[Entries provided Boundary: Start]

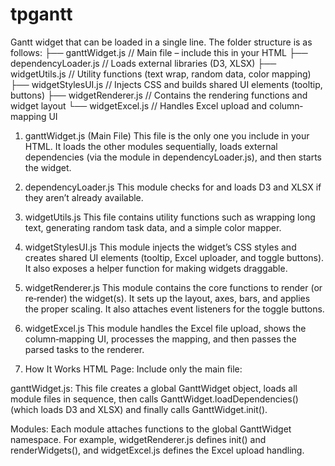 # tpgantt
Gantt widget that can be loaded in a single line.  The folder structure is as follows: 
  ├── ganttWidget.js         // Main file – include this in your HTML
  ├── dependencyLoader.js    // Loads external libraries (D3, XLSX)
  ├── widgetUtils.js         // Utility functions (text wrap, random data, color mapping)
  ├── widgetStylesUI.js      // Injects CSS and builds shared UI elements (tooltip, buttons)
  ├── widgetRenderer.js      // Contains the rendering functions and widget layout
  └── widgetExcel.js         // Handles Excel upload and column‐mapping UI
  
1. ganttWidget.js (Main File) This file is the only one you include in your HTML. It loads the other modules sequentially, loads external dependencies (via the module in dependencyLoader.js), and then starts the widget.
2. dependencyLoader.js This module checks for and loads D3 and XLSX if they aren’t already available.
3. widgetUtils.js This file contains utility functions such as wrapping long text, generating random task data, and a simple color mapper.
4. widgetStylesUI.js This module injects the widget’s CSS styles and creates shared UI elements (tooltip, Excel uploader, and toggle buttons). It also exposes a helper function for making widgets draggable.
5. widgetRenderer.js This module contains the core functions to render (or re‑render) the widget(s). It sets up the layout, axes, bars, and applies the proper scaling. It also attaches event listeners for the toggle buttons.
6. widgetExcel.js This module handles the Excel file upload, shows the column‐mapping UI, processes the mapping, and then passes the parsed tasks to the renderer.

7. How It Works
HTML Page:
Include only the main file:

<script src="ganttWidget.js"></script>
ganttWidget.js:
This file creates a global GanttWidget object, loads all module files in sequence, then calls
GanttWidget.loadDependencies() (which loads D3 and XLSX) and finally calls GanttWidget.init().

Modules:
Each module attaches functions to the global GanttWidget namespace. For example, widgetRenderer.js defines init() and renderWidgets(), and widgetExcel.js defines the Excel upload handling.


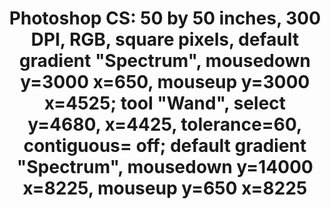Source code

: ---
ee_id: '4242'
site: '1'
type: '2'
long_id: 2014-079 Photoshop CS
url: 2014-079-photoshop-cs
year: '2014'
medium: Chromogenic print
commission:
add_credit:
dims: '50in x 50in '
pitch:
ps:
live_url:
related:
title: 'Photoshop CS: 50 by 50 inches, 300 DPI, RGB, square pixels, default gradient
  "Spectrum", mousedown y=3000 x=650, mouseup y=3000 x=4525; tool "Wand", select y=4680,
  x=4425, tolerance=60, contiguous= off; default gradient "Spectrum", mousedown y=14000
  x=8225, mouseup y=650 x=8225'
youtube:
imgs: photoshop-cs-2014-079-full-2-database-team-jm.jpg
subheading:
year2: '2014'
download:
add_credits:
related_code:
! '':
layout: things-i-made
---
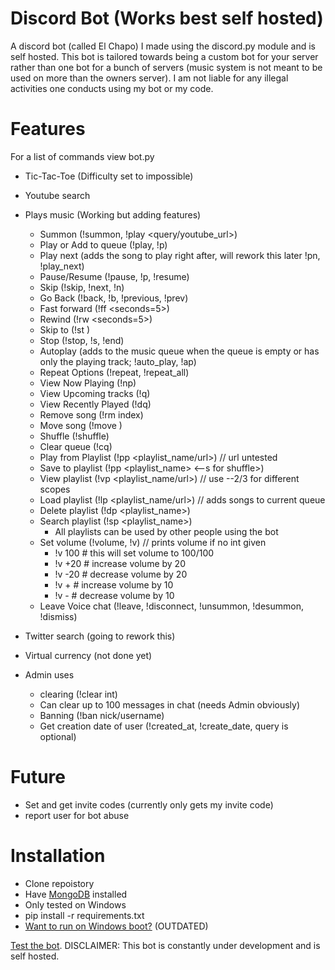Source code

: # Discord Bot (Works best self hosted)
A discord bot (called El Chapo) I made using the discord.py module and is self hosted. This bot is tailored towards being a custom bot for your server rather than one bot for a bunch of servers (music system is not meant to be used on more than the owners server). I am not liable for any illegal activities one conducts using my bot or my code.

# Features
For a list of commands view bot.py

- Tic-Tac-Toe (Difficulty set to impossible)
- Youtube search
- Plays music (Working but adding features)
    - Summon (!summon, !play <query/youtube_url>)
    - Play or Add to queue (!play, !p)
    - Play next (adds the song to play right after, will rework this later !pn, !play_next)
    - Pause/Resume (!pause, !p, !resume)
    - Skip (!skip, !next, !n)
    - Go Back (!back, !b, !previous, !prev)
    - Fast forward (!ff <seconds=5>)
    - Rewind (!rw <seconds=5>)
    - Skip to (!st <seconds>)
    - Stop (!stop, !s, !end)
    - Autoplay (adds to the music queue when the queue is empty or has only the playing track; !auto_play, !ap)
    - Repeat Options (!repeat, !repeat_all)
    - View Now Playing (!np)
    - View Upcoming tracks (!q)
    - View Recently Played (!dq)
    - Remove song (!rm index)
    - Move song (!move <from> <to>)
    - Shuffle (!shuffle)
    - Clear queue (!cq)
    - Play from Playlist (!pp <playlist_name/url>)  // url untested
    - Save to playlist (!pp <playlist_name> <--s for shuffle>)
    - View playlist (!vp <playlist_name/url>)  // use --2/3 for different scopes
    - Load playlist (!lp <playlist_name/url>)  // adds songs to current queue
    - Delete playlist (!dp <playlist_name>)
    - Search playlist (!sp <playlist_name>)
        - All playlists can be used by other people using the bot
    - Set volume (!volume, !v)  // prints volume if no int given
        - !v 100  # this will set volume to 100/100
        - !v +20  # increase volume by 20
        - !v -20  # decrease volume by 20
        - !v +  # increase volume by 10
        - !v -  # decrease volume by 10
    - Leave Voice chat (!leave, !disconnect, !unsummon, !desummon, !dismiss)
    

- Twitter search (going to rework this)
- Virtual currency (not done yet)
- Admin uses
    - clearing (!clear int)
    - Can clear up to 100 messages in chat (needs Admin obviously)
    - Banning (!ban nick/username)
    - Get creation date of user (!created_at, !create_date, query is optional)

# Future
- Set and get invite codes (currently only gets my invite code)
- report user for bot abuse

# Installation
- Clone repoistory
- Have [MongoDB](https://www.mongodb.com/what-is-mongodb) installed
- Only tested on Windows
- pip install -r requirements.txt
- [Want to run on Windows boot?](https://medium.com/@elijahlopezz/python-and-background-tasks-4f70b4a2efd8) (OUTDATED)

[Test the bot](https://discordapp.com/oauth2/authorize?&client_id=282274755426385921&scope=bot&permissions=8).
DISCLAIMER: This bot is constantly under development and is self hosted.
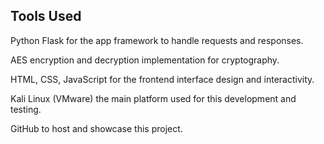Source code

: ## Tools Used

Python Flask for the app framework to handle requests and responses.

AES encryption and decryption implementation for cryptography.

HTML, CSS, JavaScript for the frontend interface design and interactivity.

Kali Linux (VMware) the main platform used for this development and testing.

GitHub to host and showcase this project.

[Entries provided Boundary: End]

**Work request:** The whole listing is to be duplicated verbatim, apart from its images.

**Written solution:**
 # tpgantt
Gantt widget that can be loaded in a single line.  The folder structure is as follows: 
  ├── ganttWidget.js         // Main file – include this in your HTML
  ├── dependencyLoader.js    // Loads external libraries (D3, XLSX)
  ├── widgetUtils.js         // Utility functions (text wrap, random data, color mapping)
  ├── widgetStylesUI.js      // Injects CSS and builds shared UI elements (tooltip, buttons)
  ├── widgetRenderer.js      // Contains the rendering functions and widget layout
  └── widgetExcel.js         // Handles Excel upload and column‐mapping UI
  
1. ganttWidget.js (Main File) This file is the only one you include in your HTML. It loads the other modules sequentially, loads external dependencies (via the module in dependencyLoader.js), and then starts the widget.
2. dependencyLoader.js This module checks for and loads D3 and XLSX if they aren’t already available.
3. widgetUtils.js This file contains utility functions such as wrapping long text, generating random task data, and a simple color mapper.
4. widgetStylesUI.js This module injects the widget’s CSS styles and creates shared UI elements (tooltip, Excel uploader, and toggle buttons). It also exposes a helper function for making widgets draggable.
5. widgetRenderer.js This module contains the core functions to render (or re‑render) the widget(s). It sets up the layout, axes, bars, and applies the proper scaling. It also attaches event listeners for the toggle buttons.
6. widgetExcel.js This module handles the Excel file upload, shows the column‐mapping UI, processes the mapping, and then passes the parsed tasks to the renderer.

7. How It Works
HTML Page:
Include only the main file:

<script src="ganttWidget.js"></script>
ganttWidget.js:
This file creates a global GanttWidget object, loads all module files in sequence, then calls
GanttWidget.loadDependencies() (which loads D3 and XLSX) and finally calls GanttWidget.init().

Modules:
Each module attaches functions to the global GanttWidget namespace. For example, widgetRenderer.js defines init() and renderWidgets(), and widgetExcel.js defines the Excel upload handling.


Source code

: ---
ee_id: '4242'
site: '1'
type: '2'
long_id: 2014-079 Photoshop CS
url: 2014-079-photoshop-cs
year: '2014'
medium: Chromogenic print
commission:
add_credit:
dims: '50in x 50in '
pitch:
ps:
live_url:
related:
title: 'Photoshop CS: 50 by 50 inches, 300 DPI, RGB, square pixels, default gradient
  "Spectrum", mousedown y=3000 x=650, mouseup y=3000 x=4525; tool "Wand", select y=4680,
  x=4425, tolerance=60, contiguous= off; default gradient "Spectrum", mousedown y=14000
  x=8225, mouseup y=650 x=8225'
youtube:
imgs: photoshop-cs-2014-079-full-2-database-team-jm.jpg
subheading:
year2: '2014'
download:
add_credits:
related_code:
! '':
layout: things-i-made
---
Source code

: # Discord Bot (Works best self hosted)
A discord bot (called El Chapo) I made using the discord.py module and is self hosted. This bot is tailored towards being a custom bot for your server rather than one bot for a bunch of servers (music system is not meant to be used on more than the owners server). I am not liable for any illegal activities one conducts using my bot or my code.

# Features
For a list of commands view bot.py

- Tic-Tac-Toe (Difficulty set to impossible)
- Youtube search
- Plays music (Working but adding features)
    - Summon (!summon, !play <query/youtube_url>)
    - Play or Add to queue (!play, !p)
    - Play next (adds the song to play right after, will rework this later !pn, !play_next)
    - Pause/Resume (!pause, !p, !resume)
    - Skip (!skip, !next, !n)
    - Go Back (!back, !b, !previous, !prev)
    - Fast forward (!ff <seconds=5>)
    - Rewind (!rw <seconds=5>)
    - Skip to (!st <seconds>)
    - Stop (!stop, !s, !end)
    - Autoplay (adds to the music queue when the queue is empty or has only the playing track; !auto_play, !ap)
    - Repeat Options (!repeat, !repeat_all)
    - View Now Playing (!np)
    - View Upcoming tracks (!q)
    - View Recently Played (!dq)
    - Remove song (!rm index)
    - Move song (!move <from> <to>)
    - Shuffle (!shuffle)
    - Clear queue (!cq)
    - Play from Playlist (!pp <playlist_name/url>)  // url untested
    - Save to playlist (!pp <playlist_name> <--s for shuffle>)
    - View playlist (!vp <playlist_name/url>)  // use --2/3 for different scopes
    - Load playlist (!lp <playlist_name/url>)  // adds songs to current queue
    - Delete playlist (!dp <playlist_name>)
    - Search playlist (!sp <playlist_name>)
        - All playlists can be used by other people using the bot
    - Set volume (!volume, !v)  // prints volume if no int given
        - !v 100  # this will set volume to 100/100
        - !v +20  # increase volume by 20
        - !v -20  # decrease volume by 20
        - !v +  # increase volume by 10
        - !v -  # decrease volume by 10
    - Leave Voice chat (!leave, !disconnect, !unsummon, !desummon, !dismiss)
    

- Twitter search (going to rework this)
- Virtual currency (not done yet)
- Admin uses
    - clearing (!clear int)
    - Can clear up to 100 messages in chat (needs Admin obviously)
    - Banning (!ban nick/username)
    - Get creation date of user (!created_at, !create_date, query is optional)

# Future
- Set and get invite codes (currently only gets my invite code)
- report user for bot abuse

# Installation
- Clone repoistory
- Have [MongoDB](https://www.mongodb.com/what-is-mongodb) installed
- Only tested on Windows
- pip install -r requirements.txt
- [Want to run on Windows boot?](https://medium.com/@elijahlopezz/python-and-background-tasks-4f70b4a2efd8) (OUTDATED)

[Test the bot](https://discordapp.com/oauth2/authorize?&client_id=282274755426385921&scope=bot&permissions=8).
DISCLAIMER: This bot is constantly under development and is self hosted.
Source code

: ## Tools Used

Python Flask for the app framework to handle requests and responses.

AES encryption and decryption implementation for cryptography.

HTML, CSS, JavaScript for the frontend interface design and interactivity.

Kali Linux (VMware) the main platform used for this development and testing.

GitHub to host and showcase this project.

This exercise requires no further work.